Saved data entries:
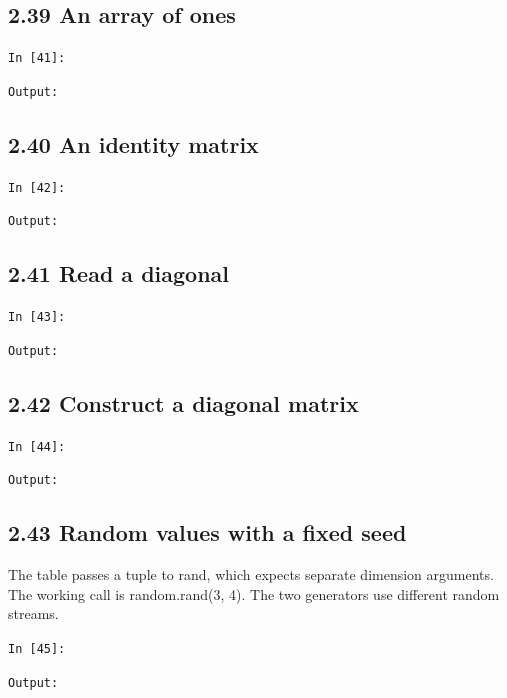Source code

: \documentclass[11pt]{article}
\begin{document}
\par\medskip\noindent\begin{minipage}{\linewidth}
\subsection*{2.39 An array of ones}
\noindent\texttt{In [41]:}

\noindent\texttt{Output:}

\end{minipage}\par

\par\medskip\noindent\begin{minipage}{\linewidth}
\subsection*{2.40 An identity matrix}
\noindent\texttt{In [42]:}

\noindent\texttt{Output:}

\end{minipage}\par

\par\medskip\noindent\begin{minipage}{\linewidth}
\subsection*{2.41 Read a diagonal}
\noindent\texttt{In [43]:}

\noindent\texttt{Output:}

\end{minipage}\par

\par\medskip\noindent\begin{minipage}{\linewidth}
\subsection*{2.42 Construct a diagonal matrix}
\noindent\texttt{In [44]:}

\noindent\texttt{Output:}

\end{minipage}\par

\par\medskip\noindent\begin{minipage}{\linewidth}
\subsection*{2.43 Random values with a fixed seed}
The table passes a tuple to rand, which expects separate dimension arguments. The working call is random.rand(3, 4). The two generators use different random streams.

\noindent\texttt{In [45]:}

\noindent\texttt{Output:}

\end{minipage}\par
\end{document}
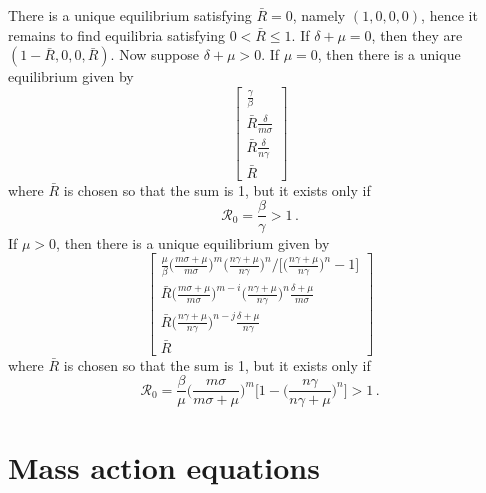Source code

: \documentclass[fleqn]{article}
\begin{document}
There is a unique equilibrium satisfying $\bar{R} = 0$,
namely $(1, 0, 0, 0)$,
hence it remains to find equilibria satisfying $0 < \bar{R} \leq 1$.
If $\delta + \mu = 0$, then they are $(1 - \bar{R}, 0, 0, \bar{R})$.
Now suppose $\delta + \mu > 0$.  If $\mu = 0$, then there is a
unique equilibrium given by
\begin{equation}
\begin{bmatrix}
  \frac{\gamma}{\beta} \\
  \bar{R} \frac{\delta}{m \sigma} \\
  \bar{R} \frac{\delta}{n \gamma} \\
  \bar{R}
\end{bmatrix}
\end{equation}
where $\bar{R}$ is chosen so that the sum is 1, but it exists only if
\begin{equation}
\mathcal{R}_{0} = \frac{\beta}{\gamma} > 1\,.
\end{equation}
If $\mu > 0$, then there is a unique equilibrium given by
\begin{equation}
\begin{bmatrix}
  \left.\frac{\mu}{\beta} \big(\frac{m \sigma + \mu}{m \sigma}\big)^{m} \big(\frac{n \gamma + \mu}{n \gamma}\big)^{n} \big/ \big[\big(\frac{n \gamma + \mu}{n \gamma}\big)^{n} - 1\big]\right. \\
  \bar{R} \big(\frac{m \sigma + \mu}{m \sigma}\big)^{m - i} \big(\frac{n \gamma + \mu}{n \gamma}\big)^{n} \frac{\delta + \mu}{m \sigma} \\
  \bar{R} \big(\frac{n \gamma + \mu}{n \gamma}\big)^{n - j} \frac{\delta + \mu}{n \gamma} \\
  \bar{R}
\end{bmatrix}
\end{equation}
where $\bar{R}$ is chosen so that the sum is 1, but it exists only if
\begin{equation}
\mathcal{R}_{0} = \frac{\beta}{\mu} \Big(\frac{m \sigma}{m \sigma + \mu}\Big)^{m} \Big[1 - \Big(\frac{n \gamma}{n \gamma + \mu}\Big)^{n}\Big] > 1\,.
\end{equation}


\section{Mass action equations}
\end{document}

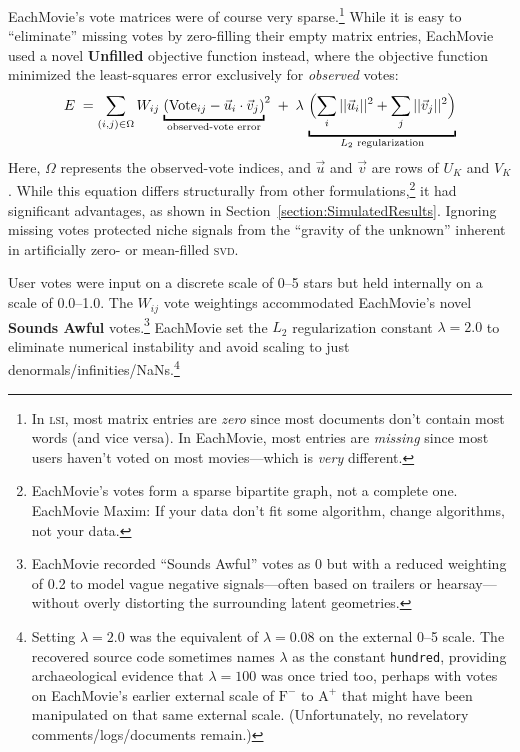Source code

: \documentclass[sigconf,authorversion,screen,microtype={protrusion=true,expansion,kerning,spacing}]{acmart}
\begin{document}
EachMovie's vote matrices were of course very sparse.\footnote{In \textsc{lsi}, most matrix entries are \emph{zero} since most documents don't contain most words (and vice versa). In EachMovie, most entries are \emph{missing} since most users haven't voted on most movies---which is \emph{very} different.} While it is easy to ``eliminate'' missing votes by zero-filling their empty matrix entries, EachMovie used a novel \textbf{Unfilled} objective function instead, where the objective function minimized the least-squares error exclusively for \emph{observed} votes:
\begin{equation}
E \;= \sum_{(i,j) \in \Omega} W_{ij} \; {\underbracket{(\text{Vote}_{ij} - \vec{u}_i \cdot \vec{v}_j) }_\text{observed-vote error}} ^ 2 \; + \; \lambda \, \underbracket{\Bigl( \sum_{i} ||\vec{u}_i||^2 + \sum_{j} ||\vec{v}_j||^2 \Bigr)}_{\text{\ensuremath{L_2} regularization}} \nonumber
\end{equation}
Here, $\Omega$ represents the observed-vote indices, and $\vec{u}$ and $\vec{v}$ are rows of $U_K$ and $V_K$. While this equation differs structurally from other formulations,\footnote{EachMovie's votes form a sparse bipartite graph, not a complete one. EachMovie Maxim\texttrademark{}: If your data don't fit some algorithm, change algorithms, not your data.} it had significant advantages, as shown in Section~\ref{section:SimulatedResults}. Ignoring missing votes protected niche signals from the ``gravity of the unknown'' inherent in artificially zero- or mean-filled \textsc{svd}.

User votes were input on a discrete scale of 0--5 stars but held internally on a scale of 0.0--1.0. The $W_{ij}$ vote weightings accommodated EachMovie's novel \textbf{Sounds Awful} votes.\footnote{EachMovie recorded ``Sounds Awful'' votes as 0 but with a reduced weighting of 0.2 to model vague negative signals---often based on trailers or hearsay---without overly distorting the surrounding latent geometries.} EachMovie set the $L_2$ regularization constant $\lambda = 2.0$ to eliminate numerical instability and avoid scaling to just denormals/\allowbreak{}infinities/\allowbreak{}NaNs.\footnote{Setting $\lambda = 2.0$ was the equivalent of $\lambda = 0.08$ on  the external 0--5 scale. The recovered source code sometimes names $\lambda$ as the constant \texttt{hundred}, providing archaeological evidence that $\lambda = 100$ was once tried too, perhaps with votes on EachMovie's earlier external scale of $\mathrm{F}^-$ to $\mathrm{A}^+$ that might have been manipulated on that same external scale. (Unfortunately, no revelatory comments/\allowbreak{}logs/\allowbreak{}documents remain.)}
\end{document}
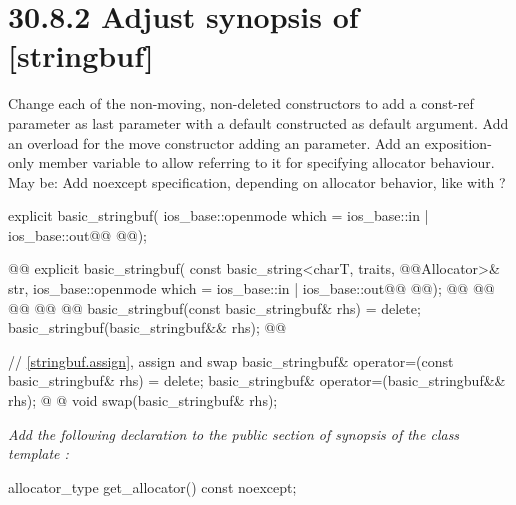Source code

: \documentclass[ebook,11pt,article]{memoir}
\begin{document}
\section{30.8.2 Adjust synopsis of  [stringbuf]}
Change each of the non-moving, non-deleted constructors to add a const-ref  parameter as last parameter with a default constructed  as default argument. Add an overload for the move constructor adding an  parameter. Add an exposition-only member variable  to allow referring to it for specifying allocator behaviour. May be: Add noexcept specification, depending on allocator behavior, like with ?
\begin{codeblock}
    explicit basic_stringbuf(
        ios_base::openmode which = ios_base::in | ios_base::out@\added{,}@
        @@);

    @@
    explicit basic_stringbuf(
        const basic_string<charT, traits, @@Allocator>& str,
        ios_base::openmode which = ios_base::in | ios_base::out@\added{,}@
        @@);
    @@
    @@
        @@
        @@
        @@
    basic_stringbuf(const basic_stringbuf& rhs) = delete;
    basic_stringbuf(basic_stringbuf&& rhs);
    @@        

    // \ref{stringbuf.assign}, assign and swap
    basic_stringbuf& operator=(const basic_stringbuf& rhs) = delete;
    basic_stringbuf& operator=(basic_stringbuf&& rhs);
@%
@    void swap(basic_stringbuf& rhs);
\end{codeblock}


\textit{Add the following declaration to the public section of synopsis of the class template :}
\begin{addedblock}
\begin{codeblock}
    allocator_type get_allocator() const noexcept;
\end{codeblock}
\end{addedblock}
\end{document}
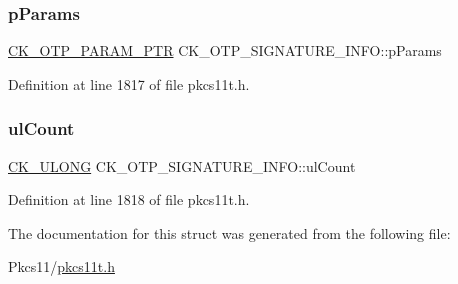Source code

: \subsubsection{\texorpdfstring{p\+Params}{pParams}}
{\footnotesize\ttfamily \hyperlink{pkcs11t_8h_a520ae5ec458e07a78dd1f869974e6b98}{C\+K\+\_\+\+O\+T\+P\+\_\+\+P\+A\+R\+A\+M\+\_\+\+P\+TR} C\+K\+\_\+\+O\+T\+P\+\_\+\+S\+I\+G\+N\+A\+T\+U\+R\+E\+\_\+\+I\+N\+F\+O\+::p\+Params}



Definition at line 1817 of file pkcs11t.\+h.

\mbox{\label{struct_c_k___o_t_p___s_i_g_n_a_t_u_r_e___i_n_f_o_a5b747d449bdffb39163d0d143d50711b}} 
\subsubsection{\texorpdfstring{ul\+Count}{ulCount}}
{\footnotesize\ttfamily \hyperlink{pkcs11t_8h_a35181858a3b7a0a81f49d180d8f446ef}{C\+K\+\_\+\+U\+L\+O\+NG} C\+K\+\_\+\+O\+T\+P\+\_\+\+S\+I\+G\+N\+A\+T\+U\+R\+E\+\_\+\+I\+N\+F\+O\+::ul\+Count}



Definition at line 1818 of file pkcs11t.\+h.



The documentation for this struct was generated from the following file\+:\begin{DoxyCompactItemize}
\item 
Pkcs11/\hyperlink{pkcs11t_8h}{pkcs11t.\+h}\end{DoxyCompactItemize}
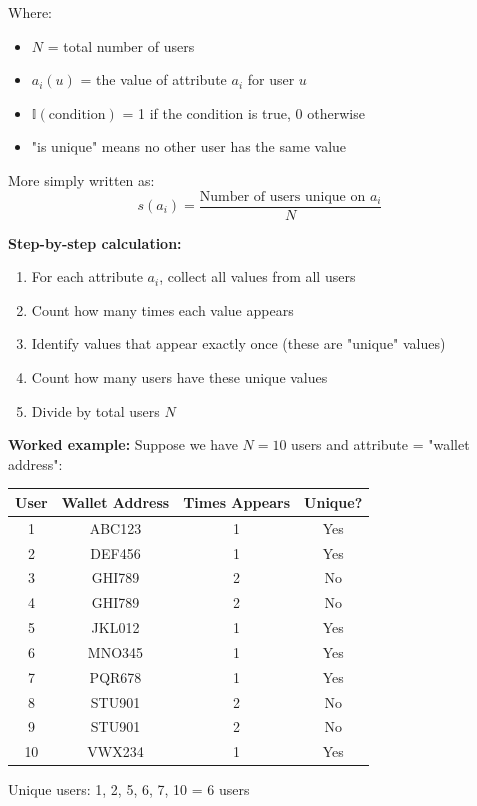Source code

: \documentclass[12pt,a4paper,oneside,openany]{report}
\begin{document}
Where:
\begin{itemize}
    \item $N$ = total number of users
    \item $a_i(u)$ = the value of attribute $a_i$ for user $u$
    \item $\mathbb{I}(\text{condition})$ = 1 if the condition is true, 0 otherwise
    \item "is unique" means no other user has the same value
\end{itemize}

More simply written as:
\begin{equation}
s(a_i) = \frac{\text{Number of users unique on } a_i}{N}
\end{equation}

\textbf{Step-by-step calculation:}
\begin{enumerate}
    \item For each attribute $a_i$, collect all values from all users
    \item Count how many times each value appears
    \item Identify values that appear exactly once (these are "unique" values)
    \item Count how many users have these unique values
    \item Divide by total users $N$
\end{enumerate}

\textbf{Worked example:} Suppose we have $N = 10$ users and attribute = "wallet address":
\begin{table}[H]
\centering
\begin{tabular}{cccc}
User & Wallet Address & Times Appears & Unique? \\
\hline
1 & ABC123 & 1 & Yes \\
2 & DEF456 & 1 & Yes \\
3 & GHI789 & 2 & No \\
4 & GHI789 & 2 & No \\
5 & JKL012 & 1 & Yes \\
6 & MNO345 & 1 & Yes \\
7 & PQR678 & 1 & Yes \\
8 & STU901 & 2 & No \\
9 & STU901 & 2 & No \\
10 & VWX234 & 1 & Yes \\
\end{tabular}
\end{table}

Unique users: 1, 2, 5, 6, 7, 10 = 6 users
\end{document}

[WHAT IS EXPECTED]
Reproduce each line of the entries in which the word "beta" is found.

[TASK RESPONSE]
  \frac{\gamma}{\beta} \\
\mathcal{R}_{0} = \frac{\beta}{\gamma} > 1\,.
  \left.\frac{\mu}{\beta} \big(\frac{m \sigma + \mu}{m \sigma}\big)^{m} \big(\frac{n \gamma + \mu}{n \gamma}\big)^{n} \big/ \big[\big(\frac{n \gamma + \mu}{n \gamma}\big)^{n} - 1\big]\right. \\
\mathcal{R}_{0} = \frac{\beta}{\mu} \Big(\frac{m \sigma}{m \sigma + \mu}\Big)^{m} \Big[1 - \Big(\frac{n \gamma}{n \gamma + \mu}\Big)^{n}\Big] > 1\,.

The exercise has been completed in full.